A new WhatsApp message is reportedly being circulated globally, claiming that a statutory message, which otherwise appears to be a harmless SMS urging you to pay your phone bill, is designed to instantly take over your phone and steal all the money from the netbanking app on your phone. However, an investigation by cyber security watchdog Sophos states that such forwarded WhatsApp messages are part of a hoax campaign. A note on the matter, written by Sophos' principal cyber security research scientist Paul Ducklin, was shared with News18, giving us access to the message being circulated, and why you should not fall for it.
The WhatsApp message in question reads, "Straight from the City of London Police fraud team – Extremely sophisticated scam going about this morning. Definitely Danske bank customers but possibly all banks. You get a message saying a payment hasn’t been taken eg O2,Vodafone or EE [UK mobile providers] and to click here. As soon as you touch it the money is gone. They already have all your details and it’s the most advance scam the bank has ever seen. Pass this on to everyone. Please. This is from work this morning – they are being inundated with calls – thousands flying out of peoples accounts! Spread the word! (sic)"

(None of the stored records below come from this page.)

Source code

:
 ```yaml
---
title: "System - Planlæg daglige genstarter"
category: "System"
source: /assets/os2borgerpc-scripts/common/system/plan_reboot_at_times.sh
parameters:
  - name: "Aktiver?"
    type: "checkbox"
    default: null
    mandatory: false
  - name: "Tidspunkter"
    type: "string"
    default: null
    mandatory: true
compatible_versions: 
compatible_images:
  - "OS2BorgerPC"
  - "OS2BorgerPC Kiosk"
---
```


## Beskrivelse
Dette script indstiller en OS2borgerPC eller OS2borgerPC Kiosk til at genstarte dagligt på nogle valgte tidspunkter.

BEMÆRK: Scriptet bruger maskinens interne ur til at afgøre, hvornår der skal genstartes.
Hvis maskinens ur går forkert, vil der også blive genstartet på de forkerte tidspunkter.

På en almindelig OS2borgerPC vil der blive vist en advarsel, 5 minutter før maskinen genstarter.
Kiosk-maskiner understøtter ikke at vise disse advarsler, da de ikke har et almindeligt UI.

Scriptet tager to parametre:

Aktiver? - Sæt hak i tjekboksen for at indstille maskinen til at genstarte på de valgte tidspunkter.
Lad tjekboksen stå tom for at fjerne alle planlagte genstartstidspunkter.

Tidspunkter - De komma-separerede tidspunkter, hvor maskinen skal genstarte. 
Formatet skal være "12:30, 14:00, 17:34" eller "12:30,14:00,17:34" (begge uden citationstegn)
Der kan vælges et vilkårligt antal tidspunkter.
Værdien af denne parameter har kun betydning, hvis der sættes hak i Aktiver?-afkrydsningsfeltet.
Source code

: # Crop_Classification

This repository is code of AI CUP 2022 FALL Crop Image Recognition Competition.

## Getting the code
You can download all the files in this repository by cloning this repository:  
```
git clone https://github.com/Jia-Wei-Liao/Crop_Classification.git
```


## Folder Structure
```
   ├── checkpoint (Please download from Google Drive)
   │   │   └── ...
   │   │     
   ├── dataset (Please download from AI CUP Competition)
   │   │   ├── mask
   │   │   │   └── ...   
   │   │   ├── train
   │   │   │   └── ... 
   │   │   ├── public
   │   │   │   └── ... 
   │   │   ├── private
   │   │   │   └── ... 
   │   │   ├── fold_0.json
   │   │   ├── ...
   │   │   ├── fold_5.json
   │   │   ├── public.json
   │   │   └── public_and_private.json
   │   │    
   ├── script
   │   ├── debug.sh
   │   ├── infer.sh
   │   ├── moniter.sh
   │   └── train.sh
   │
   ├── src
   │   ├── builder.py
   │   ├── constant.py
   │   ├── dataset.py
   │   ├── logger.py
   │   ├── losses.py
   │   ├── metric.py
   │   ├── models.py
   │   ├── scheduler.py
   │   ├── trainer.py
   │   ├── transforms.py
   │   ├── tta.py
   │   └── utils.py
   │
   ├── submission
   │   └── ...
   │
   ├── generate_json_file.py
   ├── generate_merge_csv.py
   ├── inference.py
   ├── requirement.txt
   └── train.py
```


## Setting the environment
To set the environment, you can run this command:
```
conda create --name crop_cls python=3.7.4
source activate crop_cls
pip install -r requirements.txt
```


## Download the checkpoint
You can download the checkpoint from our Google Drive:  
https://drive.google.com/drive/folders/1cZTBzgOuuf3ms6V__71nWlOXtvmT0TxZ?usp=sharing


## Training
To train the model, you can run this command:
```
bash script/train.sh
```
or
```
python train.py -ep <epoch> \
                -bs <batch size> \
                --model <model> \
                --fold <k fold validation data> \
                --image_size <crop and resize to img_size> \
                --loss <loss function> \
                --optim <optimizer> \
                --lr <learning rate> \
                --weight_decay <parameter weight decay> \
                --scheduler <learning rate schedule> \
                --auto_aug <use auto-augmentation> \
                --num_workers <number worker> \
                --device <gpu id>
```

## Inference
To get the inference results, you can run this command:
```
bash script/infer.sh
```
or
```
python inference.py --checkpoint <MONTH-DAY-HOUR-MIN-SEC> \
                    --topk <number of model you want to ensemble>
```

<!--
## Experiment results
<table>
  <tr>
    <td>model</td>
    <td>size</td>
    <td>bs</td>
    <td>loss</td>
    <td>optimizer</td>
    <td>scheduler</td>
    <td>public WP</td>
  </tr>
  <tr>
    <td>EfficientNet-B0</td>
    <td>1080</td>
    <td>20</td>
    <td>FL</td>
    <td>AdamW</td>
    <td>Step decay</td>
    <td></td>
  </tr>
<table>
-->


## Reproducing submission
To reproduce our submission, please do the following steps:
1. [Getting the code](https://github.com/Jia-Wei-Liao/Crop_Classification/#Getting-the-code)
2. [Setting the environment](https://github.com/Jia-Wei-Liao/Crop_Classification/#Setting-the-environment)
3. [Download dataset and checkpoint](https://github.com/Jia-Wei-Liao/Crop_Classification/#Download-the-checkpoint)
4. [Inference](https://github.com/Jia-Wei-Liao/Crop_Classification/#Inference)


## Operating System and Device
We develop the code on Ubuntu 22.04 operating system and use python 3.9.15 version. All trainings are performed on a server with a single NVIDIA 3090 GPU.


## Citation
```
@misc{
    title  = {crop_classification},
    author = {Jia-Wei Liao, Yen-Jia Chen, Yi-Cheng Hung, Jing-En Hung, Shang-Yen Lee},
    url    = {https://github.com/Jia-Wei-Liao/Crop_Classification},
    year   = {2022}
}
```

However, the City of London police itself has since debunked the message's claim to authority, stating that such messages are baseless. While most users in India will likely not be alarmed, Ducklin's assessment of the situation suggests that this may be part of a new, more sophisticated cyber crime technique that attempts to rush users into taking action against their bank accounts. Since online and mobile banking are becoming mainstream in India too, it is very important for users to stay aware that such hoaxes which claim to warn them about a potential risk in their bank accounts.
What is curious in this case is that the message that is being forwarded on WhatsApp does not come with any clickable link attached to it. The coronavirus pandemic has sparked off an unprecedented spike in cyber criminal activities, with a sharp rise in phishing attacks being documented everywhere. In such times, the appearance of such obviously targeted hoax campaigns suggest that users should remain even more prudent about their online safety, including setting rigorous passwords, avoiding browser tracking, not clicking on any unknown links, and most importantly, not forwarding messages such as these without verifying their contents.